- Records from a data collection
⟨
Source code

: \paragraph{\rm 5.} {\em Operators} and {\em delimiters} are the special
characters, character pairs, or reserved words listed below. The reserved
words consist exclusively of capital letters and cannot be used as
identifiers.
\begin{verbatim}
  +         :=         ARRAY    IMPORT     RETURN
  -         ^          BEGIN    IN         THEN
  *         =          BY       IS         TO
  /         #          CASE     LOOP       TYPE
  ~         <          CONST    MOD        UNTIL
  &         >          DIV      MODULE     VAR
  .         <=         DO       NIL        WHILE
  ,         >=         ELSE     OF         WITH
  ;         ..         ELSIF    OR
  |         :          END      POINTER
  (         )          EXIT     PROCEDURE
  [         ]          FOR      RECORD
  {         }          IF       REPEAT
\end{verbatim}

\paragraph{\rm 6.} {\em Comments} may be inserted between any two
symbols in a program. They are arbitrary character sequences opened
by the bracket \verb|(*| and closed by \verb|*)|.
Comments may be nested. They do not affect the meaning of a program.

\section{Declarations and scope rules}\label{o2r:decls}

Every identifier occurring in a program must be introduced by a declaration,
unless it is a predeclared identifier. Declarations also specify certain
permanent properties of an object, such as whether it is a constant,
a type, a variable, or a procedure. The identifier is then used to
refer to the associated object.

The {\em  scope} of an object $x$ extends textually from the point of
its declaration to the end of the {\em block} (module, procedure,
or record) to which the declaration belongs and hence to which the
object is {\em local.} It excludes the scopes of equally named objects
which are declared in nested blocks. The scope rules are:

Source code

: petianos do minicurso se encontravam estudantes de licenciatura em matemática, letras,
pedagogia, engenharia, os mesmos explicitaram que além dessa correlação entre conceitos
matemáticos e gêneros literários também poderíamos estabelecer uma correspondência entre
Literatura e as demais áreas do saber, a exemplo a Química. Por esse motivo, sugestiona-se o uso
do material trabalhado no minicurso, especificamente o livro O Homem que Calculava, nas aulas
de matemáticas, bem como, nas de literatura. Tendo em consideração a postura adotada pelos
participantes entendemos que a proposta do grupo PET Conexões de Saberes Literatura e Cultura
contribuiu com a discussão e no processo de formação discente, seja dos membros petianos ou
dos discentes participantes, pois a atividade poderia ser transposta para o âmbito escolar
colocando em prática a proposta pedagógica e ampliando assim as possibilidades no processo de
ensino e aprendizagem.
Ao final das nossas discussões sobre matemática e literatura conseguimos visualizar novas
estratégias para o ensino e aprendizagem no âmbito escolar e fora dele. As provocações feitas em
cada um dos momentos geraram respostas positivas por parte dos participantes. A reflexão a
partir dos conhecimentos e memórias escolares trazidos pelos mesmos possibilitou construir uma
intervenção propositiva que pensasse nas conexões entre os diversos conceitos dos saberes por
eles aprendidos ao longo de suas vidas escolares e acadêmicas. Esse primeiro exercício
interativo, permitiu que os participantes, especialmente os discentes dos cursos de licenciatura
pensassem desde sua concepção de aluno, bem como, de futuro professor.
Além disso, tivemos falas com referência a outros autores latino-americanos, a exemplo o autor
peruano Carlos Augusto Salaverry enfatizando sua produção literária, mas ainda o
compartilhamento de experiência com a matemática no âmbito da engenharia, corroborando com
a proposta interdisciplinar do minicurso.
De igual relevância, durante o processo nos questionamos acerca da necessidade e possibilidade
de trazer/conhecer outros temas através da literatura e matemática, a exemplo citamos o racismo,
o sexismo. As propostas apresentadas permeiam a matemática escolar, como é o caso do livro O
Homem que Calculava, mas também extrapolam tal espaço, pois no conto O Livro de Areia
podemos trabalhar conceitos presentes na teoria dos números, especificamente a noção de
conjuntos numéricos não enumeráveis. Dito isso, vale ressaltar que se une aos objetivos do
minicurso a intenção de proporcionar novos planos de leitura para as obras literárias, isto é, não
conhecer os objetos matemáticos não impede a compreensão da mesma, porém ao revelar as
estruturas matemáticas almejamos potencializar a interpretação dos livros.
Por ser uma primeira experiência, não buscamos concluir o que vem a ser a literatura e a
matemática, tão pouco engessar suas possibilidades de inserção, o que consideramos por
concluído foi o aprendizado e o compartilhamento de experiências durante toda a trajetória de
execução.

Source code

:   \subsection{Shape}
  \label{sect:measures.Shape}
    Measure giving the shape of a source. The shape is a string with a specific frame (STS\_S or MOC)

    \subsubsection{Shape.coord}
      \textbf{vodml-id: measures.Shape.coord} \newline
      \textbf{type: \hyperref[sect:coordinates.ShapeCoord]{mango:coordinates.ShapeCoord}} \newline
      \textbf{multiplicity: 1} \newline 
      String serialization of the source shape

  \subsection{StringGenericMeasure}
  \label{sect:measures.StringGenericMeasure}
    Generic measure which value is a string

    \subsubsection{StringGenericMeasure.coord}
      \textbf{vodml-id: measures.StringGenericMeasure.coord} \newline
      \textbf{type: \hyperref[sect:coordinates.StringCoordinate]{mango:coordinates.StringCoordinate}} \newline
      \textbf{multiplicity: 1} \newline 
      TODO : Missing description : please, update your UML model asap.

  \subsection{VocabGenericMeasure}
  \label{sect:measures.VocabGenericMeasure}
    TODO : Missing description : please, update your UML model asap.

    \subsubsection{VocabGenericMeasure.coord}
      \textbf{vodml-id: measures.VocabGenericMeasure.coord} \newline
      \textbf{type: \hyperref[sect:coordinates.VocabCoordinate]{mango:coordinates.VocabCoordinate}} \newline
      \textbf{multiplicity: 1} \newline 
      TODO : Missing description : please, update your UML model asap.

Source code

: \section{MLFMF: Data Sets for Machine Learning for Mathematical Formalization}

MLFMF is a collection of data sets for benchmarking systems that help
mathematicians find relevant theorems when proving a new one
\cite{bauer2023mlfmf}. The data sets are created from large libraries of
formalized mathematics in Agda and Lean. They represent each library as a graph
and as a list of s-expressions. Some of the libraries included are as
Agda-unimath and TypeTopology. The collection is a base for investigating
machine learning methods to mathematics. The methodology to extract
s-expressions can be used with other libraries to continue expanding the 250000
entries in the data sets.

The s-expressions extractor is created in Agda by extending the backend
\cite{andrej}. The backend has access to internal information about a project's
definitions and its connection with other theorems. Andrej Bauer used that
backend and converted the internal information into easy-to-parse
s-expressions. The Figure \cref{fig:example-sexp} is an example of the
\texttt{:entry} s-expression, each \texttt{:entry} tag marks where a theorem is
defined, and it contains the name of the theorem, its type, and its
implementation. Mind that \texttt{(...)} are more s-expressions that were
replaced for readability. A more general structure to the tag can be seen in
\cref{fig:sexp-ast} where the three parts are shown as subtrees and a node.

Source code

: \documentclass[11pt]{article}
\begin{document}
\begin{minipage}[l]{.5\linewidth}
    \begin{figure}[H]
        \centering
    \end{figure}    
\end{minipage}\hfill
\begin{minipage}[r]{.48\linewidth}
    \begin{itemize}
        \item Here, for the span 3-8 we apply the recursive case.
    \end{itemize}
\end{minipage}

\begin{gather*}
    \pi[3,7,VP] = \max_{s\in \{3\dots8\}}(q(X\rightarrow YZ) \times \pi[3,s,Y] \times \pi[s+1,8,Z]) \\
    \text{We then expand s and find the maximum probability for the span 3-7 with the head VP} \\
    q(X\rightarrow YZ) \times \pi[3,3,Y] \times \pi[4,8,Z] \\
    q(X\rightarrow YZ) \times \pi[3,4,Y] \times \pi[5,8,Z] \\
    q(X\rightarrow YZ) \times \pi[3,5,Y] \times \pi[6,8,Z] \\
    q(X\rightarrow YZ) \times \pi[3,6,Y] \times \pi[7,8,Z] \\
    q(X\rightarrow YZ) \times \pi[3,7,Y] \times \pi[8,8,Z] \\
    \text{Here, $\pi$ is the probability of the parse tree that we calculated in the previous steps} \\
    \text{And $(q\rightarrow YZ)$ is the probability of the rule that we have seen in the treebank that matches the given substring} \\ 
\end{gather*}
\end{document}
⟩
- What is expected
What lines in the data above contain the word "parse"? Copy them all.

- Finished exercise
backend and converted the internal information into easy-to-parse
    \text{Here, $\pi$ is the probability of the parse tree that we calculated in the previous steps} \\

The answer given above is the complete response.